“So price falls would be deeper, but we may get to the bottom faster. I was originally thinking the top to bottom falls could drag out into 2024, but it now looks like it could be as short as 12 months.”
Dr Oliver said there were already tentative signs, such as slower consumer spending, that the aggressive rate rises appeared to be getting traction earlier than normal in a tightening cycle.
“The accelerating pace of home price declines would further depress consumer spending via negative wealth effects,” he said.
“This could prompt the RBA to cap rates around 2.6 per cent later this year or early next year and start cutting by late 2023.”
The downturn in house prices accelerated last month. National values fell 2 per cent over three months, which is comparable to what happened in the 2008 global financial crisis and the recessions of the early 1980s and ’90s. Sydney fell by 4.7 per cent over the period, and Melbourne dropped by 3.2 per cent.
“The fall in home prices this cycle could well see some cities – notably Sydney and Melbourne – reverse all or much of the boom in prices since their 2020 pandemic low, which will likely see a rise in negative equity for recent low-deposit buyers, Dr Oliver said.
Sydney housing values peaked in mid-February, based on CoreLogic’s daily home value index (HVI), and have since fallen by 5.9 per cent, a much faster rate of decline than in the previous 2017-2019 downturn.
Over the same number of days after the market peak in 2017, Sydney housing values were down only 2.9 per cent, CoreLogic data shows.
Fastest rate of decline
“Looking at the decline phases historically using monthly data, this is the fastest rate of decline over the first six months of a downturn since at least the early 1980s when CoreLogic’s HVI commences,” said Tim Lawless, CoreLogic’s research director.

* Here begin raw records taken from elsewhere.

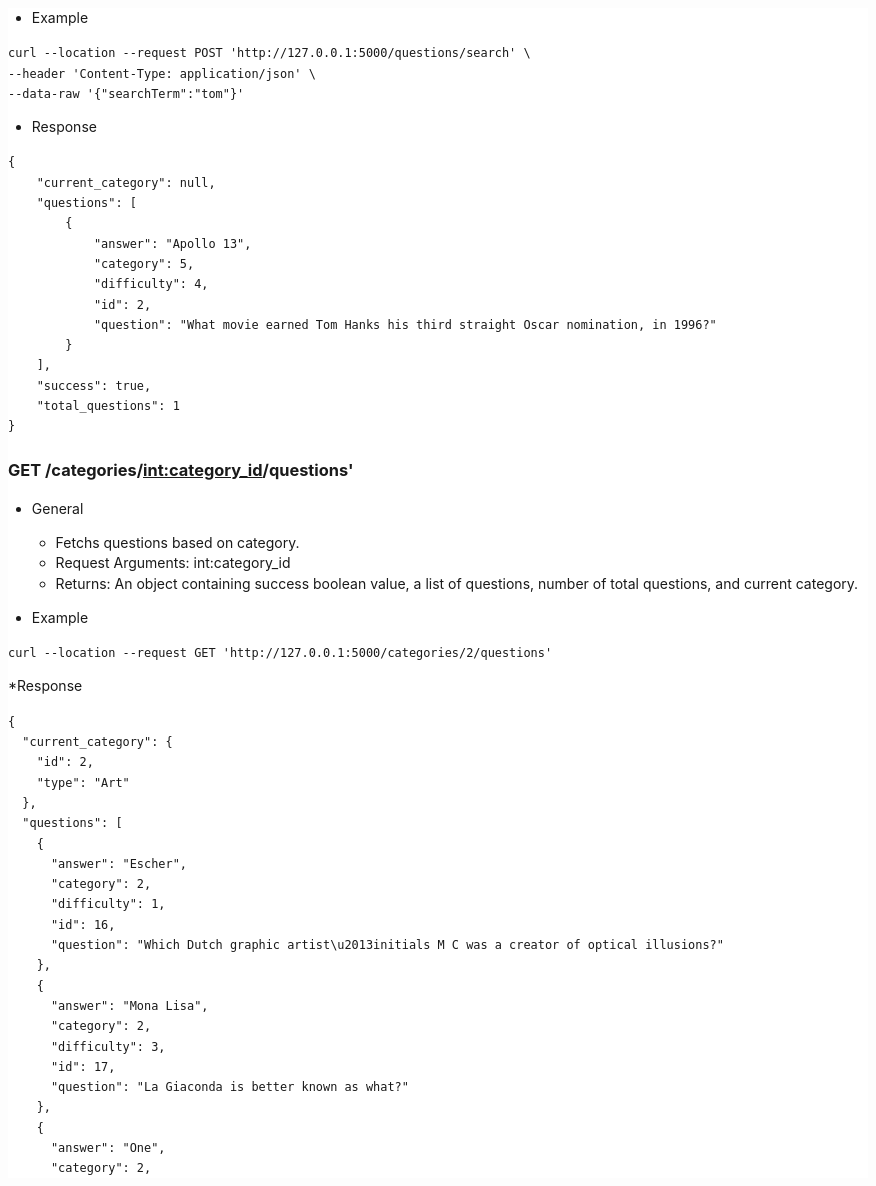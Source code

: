 
* Example

```
curl --location --request POST 'http://127.0.0.1:5000/questions/search' \
--header 'Content-Type: application/json' \
--data-raw '{"searchTerm":"tom"}'
```
* Response

```
{
    "current_category": null,
    "questions": [
        {
            "answer": "Apollo 13",
            "category": 5,
            "difficulty": 4,
            "id": 2,
            "question": "What movie earned Tom Hanks his third straight Oscar nomination, in 1996?"
        }
    ],
    "success": true,
    "total_questions": 1
}

```

### GET /categories/<int:category_id>/questions'
* General

	- Fetchs questions based on category. 
	- Request Arguments: int:category_id
	- Returns: An object containing success boolean value, a list of questions, number of total questions, and current category. 
	
* Example
```
curl --location --request GET 'http://127.0.0.1:5000/categories/2/questions'
```
*Response

```
{
  "current_category": {
    "id": 2, 
    "type": "Art"
  }, 
  "questions": [
    {
      "answer": "Escher", 
      "category": 2, 
      "difficulty": 1, 
      "id": 16, 
      "question": "Which Dutch graphic artist\u2013initials M C was a creator of optical illusions?"
    }, 
    {
      "answer": "Mona Lisa", 
      "category": 2, 
      "difficulty": 3, 
      "id": 17, 
      "question": "La Giaconda is better known as what?"
    }, 
    {
      "answer": "One", 
      "category": 2, 
```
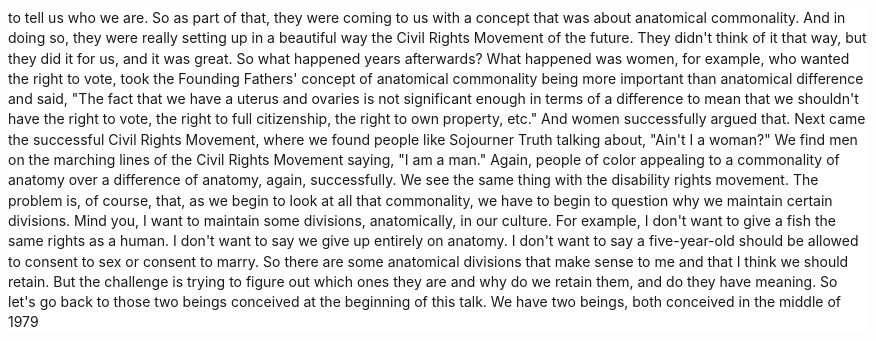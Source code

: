 to tell us who we are.
So as part of that,
they were coming to us with a concept
that was about anatomical commonality.
And in doing so, they were really
setting up in a beautiful way
the Civil Rights Movement of the future.
They didn&#39;t think of it that way,
but they did it for us, and it was great.
So what happened years afterwards?
What happened was women, for example,
who wanted the right to vote,
took the Founding Fathers&#39; concept
of anatomical commonality
being more important
than anatomical difference
and said, &quot;The fact that we have
a uterus and ovaries
is not significant enough
in terms of a difference
to mean that we shouldn&#39;t
have the right to vote,
the right to full citizenship,
the right to own property, etc.&quot;
And women successfully argued that.
Next came the successful
Civil Rights Movement,
where we found people like Sojourner Truth
talking about, &quot;Ain&#39;t I a woman?&quot;
We find men on the marching lines
of the Civil Rights Movement
saying, &quot;I am a man.&quot;
Again, people of color
appealing to a commonality of anatomy
over a difference of anatomy,
again, successfully.
We see the same thing
with the disability rights movement.
The problem is, of course,
that, as we begin to look
at all that commonality,
we have to begin to question
why we maintain certain divisions.
Mind you, I want to maintain
some divisions,
anatomically, in our culture.
For example, I don&#39;t want to give a fish
the same rights as a human.
I don&#39;t want to say
we give up entirely on anatomy.
I don&#39;t want to say a five-year-old
should be allowed to consent
to sex or consent to marry.
So there are some anatomical divisions
that make sense to me
and that I think we should retain.
But the challenge is trying
to figure out which ones they are
and why do we retain them,
and do they have meaning.
So let&#39;s go back to those two beings
conceived at the beginning of this talk.
We have two beings, both conceived
in the middle of 1979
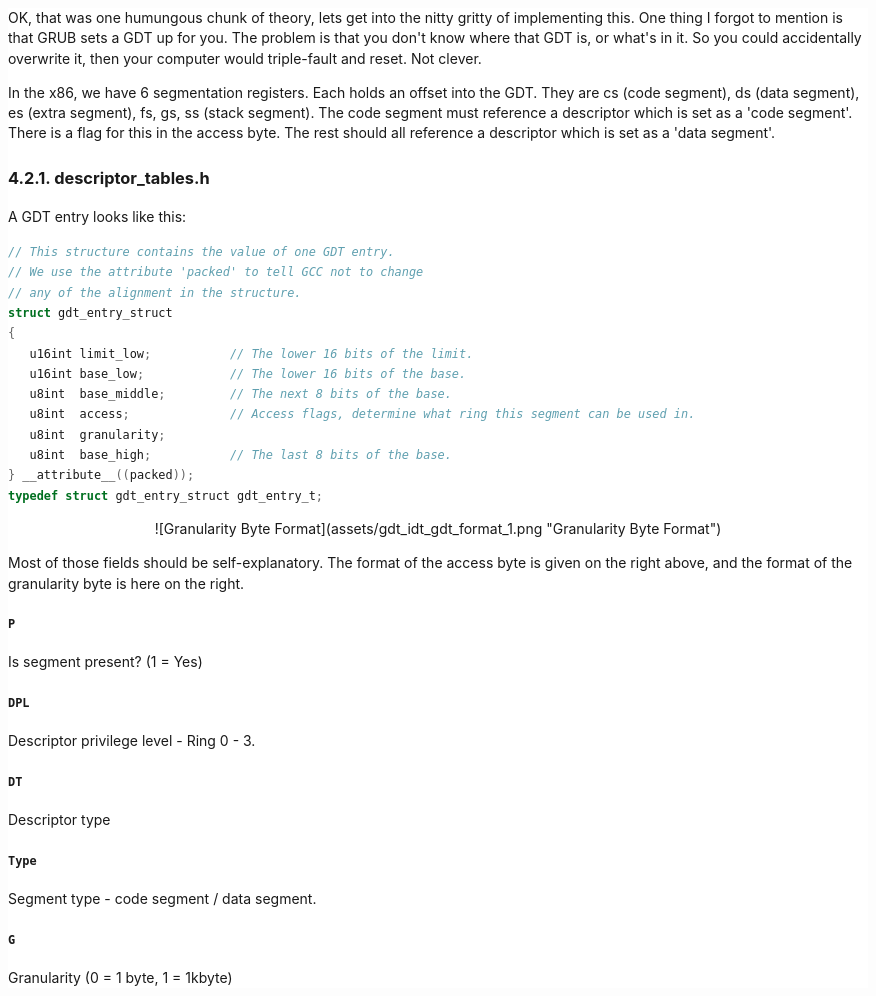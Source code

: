 OK, that was one humungous chunk of theory, lets get into the nitty gritty of implementing this.
One thing I forgot to mention is that GRUB sets a GDT up for you. The problem is that you don't know where that GDT is, or what's in it. So you could accidentally overwrite it, then your computer would triple-fault and reset. Not clever.

In the x86, we have 6 segmentation registers. Each holds an offset into the GDT. They are cs (code segment), ds (data segment), es (extra segment), fs, gs, ss (stack segment). The code segment must reference a descriptor which is set as a 'code segment'. There is a flag for this in the access byte. The rest should all reference a descriptor which is set as a 'data segment'.

### 4.2.1. descriptor_tables.h

A GDT entry looks like this:

``` c
// This structure contains the value of one GDT entry.
// We use the attribute 'packed' to tell GCC not to change
// any of the alignment in the structure.
struct gdt_entry_struct
{
   u16int limit_low;           // The lower 16 bits of the limit.
   u16int base_low;            // The lower 16 bits of the base.
   u8int  base_middle;         // The next 8 bits of the base.
   u8int  access;              // Access flags, determine what ring this segment can be used in.
   u8int  granularity;
   u8int  base_high;           // The last 8 bits of the base.
} __attribute__((packed));
typedef struct gdt_entry_struct gdt_entry_t;
```

<center>
![Granularity Byte Format](assets/gdt_idt_gdt_format_1.png "Granularity Byte Format")
</center>

Most of those fields should be self-explanatory. The format of the access byte is given on the right above, and the format of the granularity byte is here on the right.

#### `P`
Is segment present? (1 = Yes)

#### `DPL`
Descriptor privilege level - Ring 0 - 3.

#### `DT`
Descriptor type

#### `Type`
Segment type - code segment / data segment.

#### `G`
Granularity (0 = 1 byte, 1 = 1kbyte)
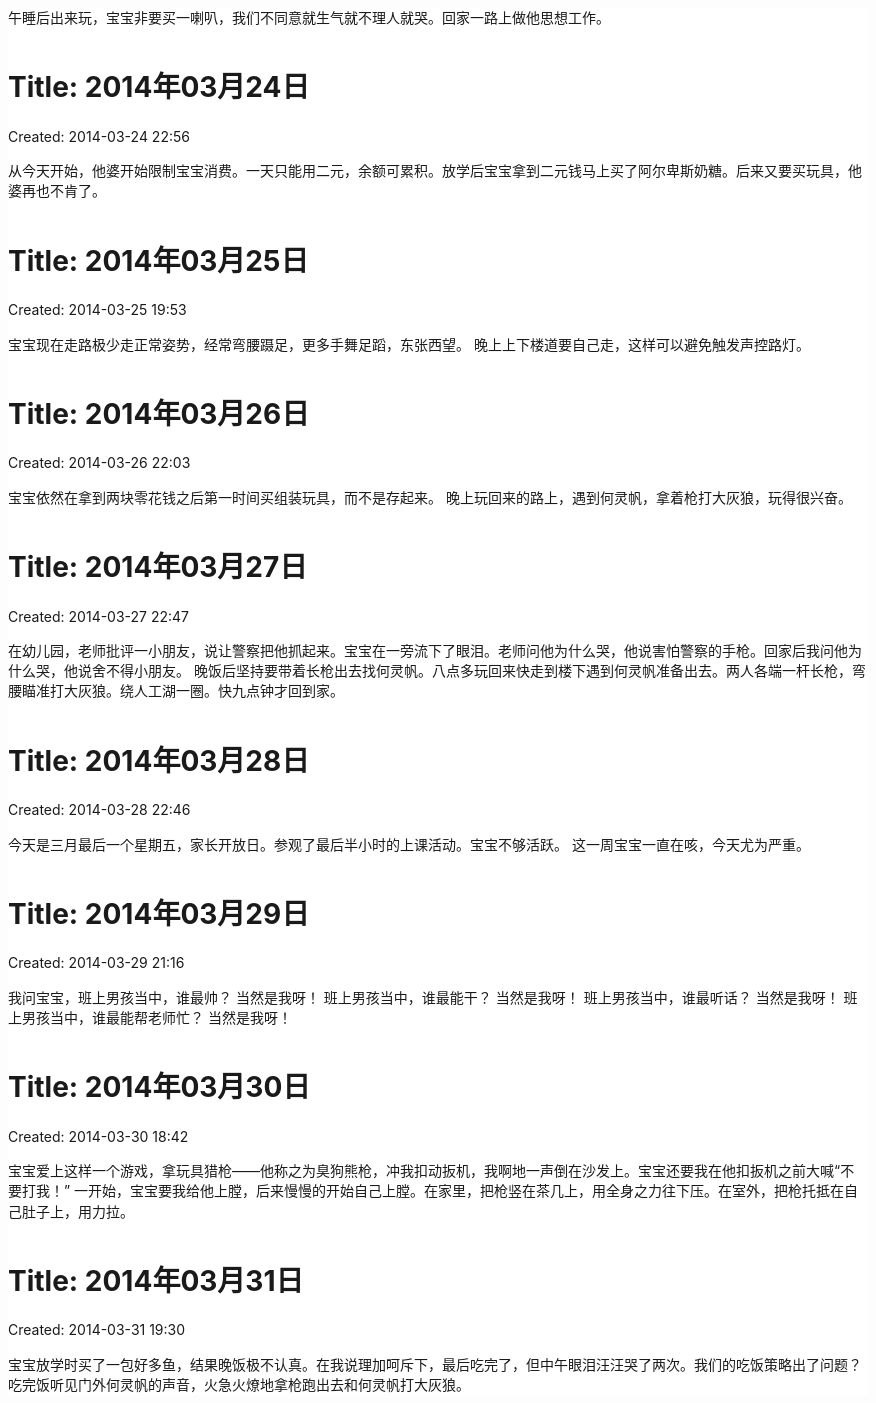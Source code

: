 午睡后出来玩，宝宝非要买一喇叭，我们不同意就生气就不理人就哭。回家一路上做他思想工作。

# Title: 2014年03月24日
Created: 2014-03-24 22:56


从今天开始，他婆开始限制宝宝消费。一天只能用二元，余额可累积。放学后宝宝拿到二元钱马上买了阿尔卑斯奶糖。后来又要买玩具，他婆再也不肯了。

# Title: 2014年03月25日
Created: 2014-03-25 19:53


宝宝现在走路极少走正常姿势，经常弯腰蹑足，更多手舞足蹈，东张西望。
晚上上下楼道要自己走，这样可以避免触发声控路灯。

# Title: 2014年03月26日
Created: 2014-03-26 22:03


宝宝依然在拿到两块零花钱之后第一时间买组装玩具，而不是存起来。
晚上玩回来的路上，遇到何灵帆，拿着枪打大灰狼，玩得很兴奋。

# Title: 2014年03月27日
Created: 2014-03-27 22:47


在幼儿园，老师批评一小朋友，说让警察把他抓起来。宝宝在一旁流下了眼泪。老师问他为什么哭，他说害怕警察的手枪。回家后我问他为什么哭，他说舍不得小朋友。
晚饭后坚持要带着长枪出去找何灵帆。八点多玩回来快走到楼下遇到何灵帆准备出去。两人各端一杆长枪，弯腰瞄准打大灰狼。绕人工湖一圈。快九点钟才回到家。

# Title: 2014年03月28日
Created: 2014-03-28 22:46


今天是三月最后一个星期五，家长开放日。参观了最后半小时的上课活动。宝宝不够活跃。
这一周宝宝一直在咳，今天尤为严重。

# Title: 2014年03月29日
Created: 2014-03-29 21:16


我问宝宝，班上男孩当中，谁最帅？
当然是我呀！
班上男孩当中，谁最能干？
当然是我呀！
班上男孩当中，谁最听话？
当然是我呀！
班上男孩当中，谁最能帮老师忙？
当然是我呀！

# Title: 2014年03月30日
Created: 2014-03-30 18:42


宝宝爱上这样一个游戏，拿玩具猎枪——他称之为臭狗熊枪，冲我扣动扳机，我啊地一声倒在沙发上。宝宝还要我在他扣扳机之前大喊“不要打我！”
一开始，宝宝要我给他上膛，后来慢慢的开始自己上膛。在家里，把枪竖在茶几上，用全身之力往下压。在室外，把枪托抵在自己肚子上，用力拉。

# Title: 2014年03月31日
Created: 2014-03-31 19:30


宝宝放学时买了一包好多鱼，结果晚饭极不认真。在我说理加呵斥下，最后吃完了，但中午眼泪汪汪哭了两次。我们的吃饭策略出了问题？
吃完饭听见门外何灵帆的声音，火急火燎地拿枪跑出去和何灵帆打大灰狼。
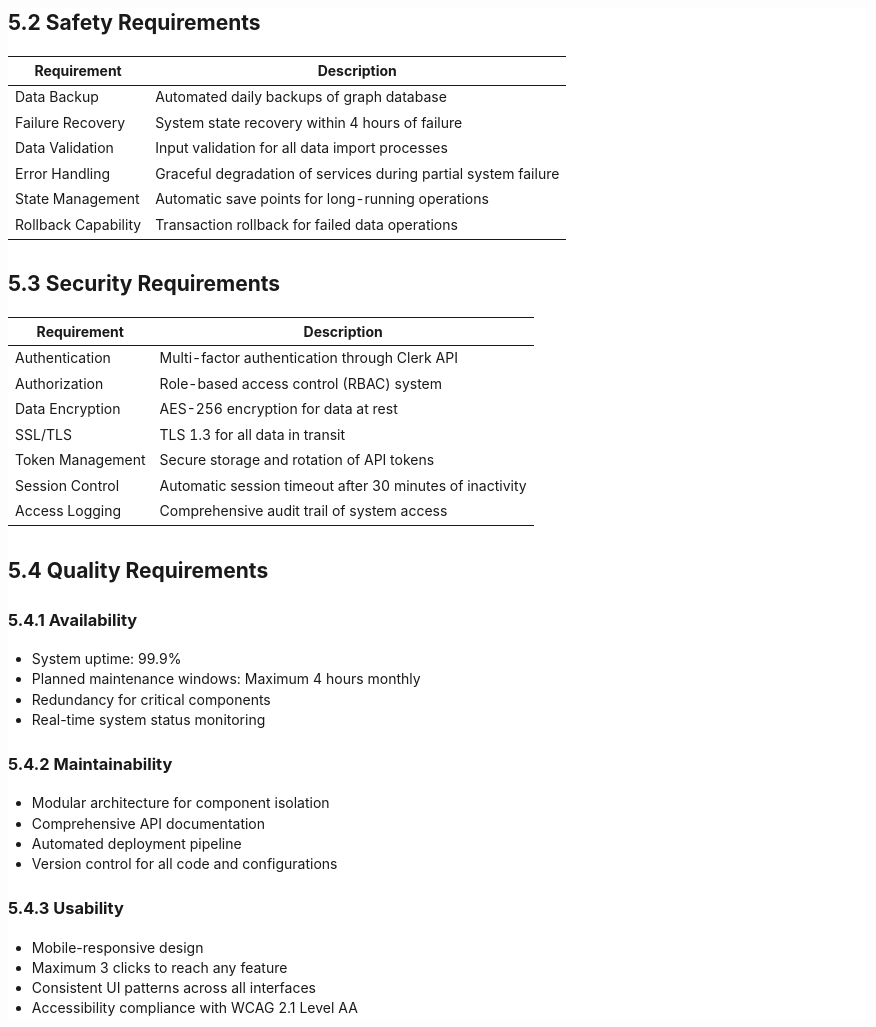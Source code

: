 ## 5.2 Safety Requirements

| Requirement | Description |
|------------|-------------|
| Data Backup | Automated daily backups of graph database |
| Failure Recovery | System state recovery within 4 hours of failure |
| Data Validation | Input validation for all data import processes |
| Error Handling | Graceful degradation of services during partial system failure |
| State Management | Automatic save points for long-running operations |
| Rollback Capability | Transaction rollback for failed data operations |

## 5.3 Security Requirements

| Requirement | Description |
|------------|-------------|
| Authentication | Multi-factor authentication through Clerk API |
| Authorization | Role-based access control (RBAC) system |
| Data Encryption | AES-256 encryption for data at rest |
| SSL/TLS | TLS 1.3 for all data in transit |
| Token Management | Secure storage and rotation of API tokens |
| Session Control | Automatic session timeout after 30 minutes of inactivity |
| Access Logging | Comprehensive audit trail of system access |

## 5.4 Quality Requirements

### 5.4.1 Availability
- System uptime: 99.9%
- Planned maintenance windows: Maximum 4 hours monthly
- Redundancy for critical components
- Real-time system status monitoring

### 5.4.2 Maintainability
- Modular architecture for component isolation
- Comprehensive API documentation
- Automated deployment pipeline
- Version control for all code and configurations

### 5.4.3 Usability
- Mobile-responsive design
- Maximum 3 clicks to reach any feature
- Consistent UI patterns across all interfaces
- Accessibility compliance with WCAG 2.1 Level AA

“Sydney’s decline trend started off fairly mild. However, the May rate hike was a clear inflection point in the market, causing the pace of decline across Sydney home values to noticeably steepen and diverge from earlier decline trends.”
Similarly, in Melbourne, housing values fell more sharply, down 3.7 per cent from the market peak in early March, compared with a 1 per cent drop during the 2017-2019 downturn over the same number of days.
During the 2017 to 2019 downturn, Sydney house prices took 22 months from the peak to bottom out. It took another 22 months to post a nominal recovery, data from CoreLogic shows.
In the earlier downturn of 2010 and 2012, Sydney values took 16 months to find a floor and another 13 months to record a nominal recovery.
Mr Lawless said similar to the pandemic upswing, which was relatively short but sharp, the downturn could be over quickly.
“It depends to a large extent on the trajectory of interest rates. With forecasts for the cash rate to stabilize either late this year or early next year, and potentially a reduction in interest rates through the second half of next year, we could see housing markets finding a floor and potentially recording a subtle rise as interest rates reduce. ,” he said.
“Considering higher interest rates have flowed through to weaker housing market conditions very quickly, we could see the reverse once rates start to fail. However, it really depends on how high rates go, and how the economy is faring after the surge in interest rates.
“If higher interest rates push the economy into reverse, it may take some time for momentum to shift.”
Rebound could be slower
Dr Oliver said the house price rebound this time could be slower because of persistently high inflation and interest rates.
“The long period of falling interest rates in the past 30 years had supercharged the upswings in the past, like waving a magic wand of interest rate cuts, which guaranteed a robust rebound each time, but we no longer have that tailwind because rates are rising again,” he said.
“The return of immigrants could increase demand and rising rents could attract more investors into the market, which may provide a bit of a burst once interest rates top out and start to fall again, but I suspect that the overwhelming influence will be interest rates.
“We’re unlikely to go back to record low interest rates and therefore the recovery may be a more gradual one compared to, say, the last 30 or 40 years, and may take longer than 20 months before prices reach a new high. I think we’ll probably go through a couple of years where prices rise between 5 and 10 per cent.“
Despite the prospect of sharp price falls in the near term and slower growth over the long term, Sydney investor Deniz Sabuncuoglu remains upbeat.
“I’m one of those people who are bullish about the housing market,” he said. “We’re still planning to expand our portfolio. I understand the possibility of recession and rising inflation can scare a lot of people, especially first-time investors.
“For the medium to long term, I understand there may be some price fluctuations, but as long as rents are coming, we can pass the rate rise through rental increases.
“As long as we stick to our own fundamentals of buying affordable properties between $600,000 and $1.2 million in areas with strong growth prospects, we’re not worried about what’s happening with inflation, interest rates and the possibility of subdued growth.”